• TASK DIRECTIONS
If a line contains "над живою водою;", it is the last one to write out; begin with the first line of the records and copy each exactly.

*** INPUT DATA ***

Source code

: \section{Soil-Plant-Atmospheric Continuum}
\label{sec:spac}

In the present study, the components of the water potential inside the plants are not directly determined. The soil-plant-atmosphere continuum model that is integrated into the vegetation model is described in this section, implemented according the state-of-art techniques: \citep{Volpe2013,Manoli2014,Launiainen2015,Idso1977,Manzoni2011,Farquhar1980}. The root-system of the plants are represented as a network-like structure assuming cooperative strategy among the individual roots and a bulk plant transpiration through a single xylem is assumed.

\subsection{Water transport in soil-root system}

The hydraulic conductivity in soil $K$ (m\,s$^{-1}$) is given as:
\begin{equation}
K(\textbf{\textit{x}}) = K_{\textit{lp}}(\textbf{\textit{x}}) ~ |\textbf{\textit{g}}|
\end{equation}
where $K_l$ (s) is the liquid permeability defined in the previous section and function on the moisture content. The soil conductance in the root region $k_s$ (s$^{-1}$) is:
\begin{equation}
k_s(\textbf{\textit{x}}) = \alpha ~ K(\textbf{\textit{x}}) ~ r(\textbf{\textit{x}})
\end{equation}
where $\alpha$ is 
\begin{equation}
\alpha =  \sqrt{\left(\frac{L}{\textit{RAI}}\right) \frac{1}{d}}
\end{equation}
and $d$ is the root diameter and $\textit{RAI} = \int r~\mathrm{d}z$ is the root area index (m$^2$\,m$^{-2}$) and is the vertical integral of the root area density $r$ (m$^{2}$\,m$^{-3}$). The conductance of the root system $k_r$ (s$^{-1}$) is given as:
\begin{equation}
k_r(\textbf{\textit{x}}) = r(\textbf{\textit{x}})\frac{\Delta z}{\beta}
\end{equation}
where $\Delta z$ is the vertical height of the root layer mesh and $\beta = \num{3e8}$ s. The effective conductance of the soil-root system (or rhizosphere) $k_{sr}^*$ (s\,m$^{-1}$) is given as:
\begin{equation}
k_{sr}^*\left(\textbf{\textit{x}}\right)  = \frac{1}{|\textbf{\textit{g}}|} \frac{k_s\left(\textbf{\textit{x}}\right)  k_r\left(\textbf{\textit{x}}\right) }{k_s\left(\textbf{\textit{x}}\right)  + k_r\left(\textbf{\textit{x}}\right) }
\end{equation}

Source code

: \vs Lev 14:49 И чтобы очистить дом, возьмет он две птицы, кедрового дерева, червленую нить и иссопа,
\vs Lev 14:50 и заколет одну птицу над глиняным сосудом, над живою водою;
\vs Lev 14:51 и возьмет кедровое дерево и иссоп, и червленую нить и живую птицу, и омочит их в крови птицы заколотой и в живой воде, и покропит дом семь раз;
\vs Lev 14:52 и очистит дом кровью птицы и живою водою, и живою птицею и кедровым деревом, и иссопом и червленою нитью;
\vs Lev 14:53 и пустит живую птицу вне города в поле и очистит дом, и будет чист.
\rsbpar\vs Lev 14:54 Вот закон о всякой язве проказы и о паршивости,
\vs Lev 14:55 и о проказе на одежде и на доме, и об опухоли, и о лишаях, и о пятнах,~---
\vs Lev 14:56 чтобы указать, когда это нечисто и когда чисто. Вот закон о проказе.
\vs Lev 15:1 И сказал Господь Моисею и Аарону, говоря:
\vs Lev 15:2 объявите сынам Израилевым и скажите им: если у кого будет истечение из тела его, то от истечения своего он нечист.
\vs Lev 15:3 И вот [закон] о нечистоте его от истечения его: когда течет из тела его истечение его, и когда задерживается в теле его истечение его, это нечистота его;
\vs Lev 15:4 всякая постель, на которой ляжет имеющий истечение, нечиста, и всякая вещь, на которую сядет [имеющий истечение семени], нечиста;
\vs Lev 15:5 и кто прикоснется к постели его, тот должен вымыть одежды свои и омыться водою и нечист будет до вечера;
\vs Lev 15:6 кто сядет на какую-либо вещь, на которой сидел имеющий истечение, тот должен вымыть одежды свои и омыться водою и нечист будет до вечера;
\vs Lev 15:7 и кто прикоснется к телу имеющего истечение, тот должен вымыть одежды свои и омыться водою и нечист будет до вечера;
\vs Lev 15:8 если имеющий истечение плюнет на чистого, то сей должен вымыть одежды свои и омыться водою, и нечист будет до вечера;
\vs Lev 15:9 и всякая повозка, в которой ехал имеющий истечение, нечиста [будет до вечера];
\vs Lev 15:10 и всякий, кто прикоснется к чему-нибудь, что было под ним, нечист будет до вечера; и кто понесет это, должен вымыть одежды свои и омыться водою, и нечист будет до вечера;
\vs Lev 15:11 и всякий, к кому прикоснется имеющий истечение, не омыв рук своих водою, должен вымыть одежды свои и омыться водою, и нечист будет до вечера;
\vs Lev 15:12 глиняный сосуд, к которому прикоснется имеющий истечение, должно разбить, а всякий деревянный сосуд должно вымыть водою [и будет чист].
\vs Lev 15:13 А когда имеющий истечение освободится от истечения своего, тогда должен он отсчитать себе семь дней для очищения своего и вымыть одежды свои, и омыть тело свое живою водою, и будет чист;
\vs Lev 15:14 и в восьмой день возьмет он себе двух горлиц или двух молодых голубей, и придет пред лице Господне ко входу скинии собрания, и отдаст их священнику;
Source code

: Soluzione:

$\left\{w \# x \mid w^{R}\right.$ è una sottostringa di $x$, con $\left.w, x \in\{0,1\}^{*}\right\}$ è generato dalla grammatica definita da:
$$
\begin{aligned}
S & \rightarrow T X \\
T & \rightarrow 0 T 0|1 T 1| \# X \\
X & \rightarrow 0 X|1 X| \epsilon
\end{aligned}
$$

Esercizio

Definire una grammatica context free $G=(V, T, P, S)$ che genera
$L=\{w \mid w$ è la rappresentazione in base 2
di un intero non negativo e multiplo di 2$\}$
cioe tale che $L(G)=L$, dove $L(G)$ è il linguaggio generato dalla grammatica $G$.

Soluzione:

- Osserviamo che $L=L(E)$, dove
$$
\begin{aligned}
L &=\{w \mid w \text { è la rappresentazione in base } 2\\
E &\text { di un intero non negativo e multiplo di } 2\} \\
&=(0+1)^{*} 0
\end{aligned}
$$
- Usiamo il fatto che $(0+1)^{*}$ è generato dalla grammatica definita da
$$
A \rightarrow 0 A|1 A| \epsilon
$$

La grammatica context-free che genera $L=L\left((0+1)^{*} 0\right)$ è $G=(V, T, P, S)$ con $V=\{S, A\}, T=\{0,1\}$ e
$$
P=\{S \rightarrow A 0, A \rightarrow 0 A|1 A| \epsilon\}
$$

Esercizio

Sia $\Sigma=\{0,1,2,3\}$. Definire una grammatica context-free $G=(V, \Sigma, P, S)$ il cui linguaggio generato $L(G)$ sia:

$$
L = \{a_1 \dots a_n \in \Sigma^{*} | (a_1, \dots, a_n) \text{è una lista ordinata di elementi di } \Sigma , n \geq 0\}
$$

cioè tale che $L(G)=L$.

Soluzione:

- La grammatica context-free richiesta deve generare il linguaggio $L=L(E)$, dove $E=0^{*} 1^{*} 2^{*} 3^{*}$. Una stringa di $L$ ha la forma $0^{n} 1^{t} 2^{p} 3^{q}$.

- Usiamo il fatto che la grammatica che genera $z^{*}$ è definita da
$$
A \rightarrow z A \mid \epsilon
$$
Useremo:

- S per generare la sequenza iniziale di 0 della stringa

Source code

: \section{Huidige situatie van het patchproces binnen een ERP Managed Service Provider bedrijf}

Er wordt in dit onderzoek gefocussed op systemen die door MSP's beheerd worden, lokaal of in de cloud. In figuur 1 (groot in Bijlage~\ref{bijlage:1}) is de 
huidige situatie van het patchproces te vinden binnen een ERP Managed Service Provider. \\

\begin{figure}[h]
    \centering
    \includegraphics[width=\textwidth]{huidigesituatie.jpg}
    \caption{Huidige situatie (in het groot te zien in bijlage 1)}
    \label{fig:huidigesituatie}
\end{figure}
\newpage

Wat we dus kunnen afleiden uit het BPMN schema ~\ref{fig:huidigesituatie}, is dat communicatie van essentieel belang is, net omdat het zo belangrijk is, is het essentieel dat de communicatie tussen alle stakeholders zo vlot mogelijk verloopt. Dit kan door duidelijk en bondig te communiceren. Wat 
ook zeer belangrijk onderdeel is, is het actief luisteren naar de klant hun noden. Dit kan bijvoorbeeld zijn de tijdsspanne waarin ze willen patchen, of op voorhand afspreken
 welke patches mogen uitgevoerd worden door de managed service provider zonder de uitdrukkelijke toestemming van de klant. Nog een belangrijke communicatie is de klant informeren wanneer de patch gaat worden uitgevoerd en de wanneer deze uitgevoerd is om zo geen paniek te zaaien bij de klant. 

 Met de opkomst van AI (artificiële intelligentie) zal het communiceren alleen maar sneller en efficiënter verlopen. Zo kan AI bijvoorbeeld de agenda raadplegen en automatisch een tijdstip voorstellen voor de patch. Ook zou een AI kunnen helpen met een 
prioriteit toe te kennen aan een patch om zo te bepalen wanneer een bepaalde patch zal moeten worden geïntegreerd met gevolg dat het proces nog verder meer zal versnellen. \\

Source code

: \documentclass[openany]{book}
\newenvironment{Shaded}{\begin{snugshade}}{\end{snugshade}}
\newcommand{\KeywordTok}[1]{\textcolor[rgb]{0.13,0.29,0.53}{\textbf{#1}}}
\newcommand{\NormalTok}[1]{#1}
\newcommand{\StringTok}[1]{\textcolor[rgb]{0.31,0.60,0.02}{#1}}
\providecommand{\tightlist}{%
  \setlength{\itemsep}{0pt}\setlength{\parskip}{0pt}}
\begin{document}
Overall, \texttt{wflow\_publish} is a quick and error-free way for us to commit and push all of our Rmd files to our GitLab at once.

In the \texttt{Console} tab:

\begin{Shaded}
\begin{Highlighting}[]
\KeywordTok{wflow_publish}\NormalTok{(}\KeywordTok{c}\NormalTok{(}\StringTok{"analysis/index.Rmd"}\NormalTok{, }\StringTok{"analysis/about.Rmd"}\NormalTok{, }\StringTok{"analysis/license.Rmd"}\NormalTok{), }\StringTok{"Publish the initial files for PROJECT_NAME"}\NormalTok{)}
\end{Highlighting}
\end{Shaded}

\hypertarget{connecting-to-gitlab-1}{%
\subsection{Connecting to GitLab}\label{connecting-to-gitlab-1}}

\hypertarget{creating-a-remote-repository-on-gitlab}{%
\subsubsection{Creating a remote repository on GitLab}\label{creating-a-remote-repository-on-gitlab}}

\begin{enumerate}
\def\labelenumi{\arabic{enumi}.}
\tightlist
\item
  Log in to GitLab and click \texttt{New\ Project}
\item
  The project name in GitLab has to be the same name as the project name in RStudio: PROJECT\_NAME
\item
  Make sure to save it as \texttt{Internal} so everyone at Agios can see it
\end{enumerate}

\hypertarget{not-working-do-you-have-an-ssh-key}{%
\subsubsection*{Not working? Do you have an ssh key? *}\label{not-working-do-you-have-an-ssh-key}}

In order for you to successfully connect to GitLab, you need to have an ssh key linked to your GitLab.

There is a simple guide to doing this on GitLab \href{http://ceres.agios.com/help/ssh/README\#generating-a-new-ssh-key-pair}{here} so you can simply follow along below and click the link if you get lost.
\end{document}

*** End of INPUT DATA ***

• RESPONSE TO THIS EXERCISE
Source code

: \section{Soil-Plant-Atmospheric Continuum}
\label{sec:spac}

In the present study, the components of the water potential inside the plants are not directly determined. The soil-plant-atmosphere continuum model that is integrated into the vegetation model is described in this section, implemented according the state-of-art techniques: \citep{Volpe2013,Manoli2014,Launiainen2015,Idso1977,Manzoni2011,Farquhar1980}. The root-system of the plants are represented as a network-like structure assuming cooperative strategy among the individual roots and a bulk plant transpiration through a single xylem is assumed.

\subsection{Water transport in soil-root system}

The hydraulic conductivity in soil $K$ (m\,s$^{-1}$) is given as:
\begin{equation}
K(\textbf{\textit{x}}) = K_{\textit{lp}}(\textbf{\textit{x}}) ~ |\textbf{\textit{g}}|
\end{equation}
where $K_l$ (s) is the liquid permeability defined in the previous section and function on the moisture content. The soil conductance in the root region $k_s$ (s$^{-1}$) is:
\begin{equation}
k_s(\textbf{\textit{x}}) = \alpha ~ K(\textbf{\textit{x}}) ~ r(\textbf{\textit{x}})
\end{equation}
where $\alpha$ is 
\begin{equation}
\alpha =  \sqrt{\left(\frac{L}{\textit{RAI}}\right) \frac{1}{d}}
\end{equation}
and $d$ is the root diameter and $\textit{RAI} = \int r~\mathrm{d}z$ is the root area index (m$^2$\,m$^{-2}$) and is the vertical integral of the root area density $r$ (m$^{2}$\,m$^{-3}$). The conductance of the root system $k_r$ (s$^{-1}$) is given as:
\begin{equation}
k_r(\textbf{\textit{x}}) = r(\textbf{\textit{x}})\frac{\Delta z}{\beta}
\end{equation}
where $\Delta z$ is the vertical height of the root layer mesh and $\beta = \num{3e8}$ s. The effective conductance of the soil-root system (or rhizosphere) $k_{sr}^*$ (s\,m$^{-1}$) is given as:
\begin{equation}
k_{sr}^*\left(\textbf{\textit{x}}\right)  = \frac{1}{|\textbf{\textit{g}}|} \frac{k_s\left(\textbf{\textit{x}}\right)  k_r\left(\textbf{\textit{x}}\right) }{k_s\left(\textbf{\textit{x}}\right)  + k_r\left(\textbf{\textit{x}}\right) }
\end{equation}

Source code

: \vs Lev 14:49 И чтобы очистить дом, возьмет он две птицы, кедрового дерева, червленую нить и иссопа,
\vs Lev 14:50 и заколет одну птицу над глиняным сосудом, над живою водою;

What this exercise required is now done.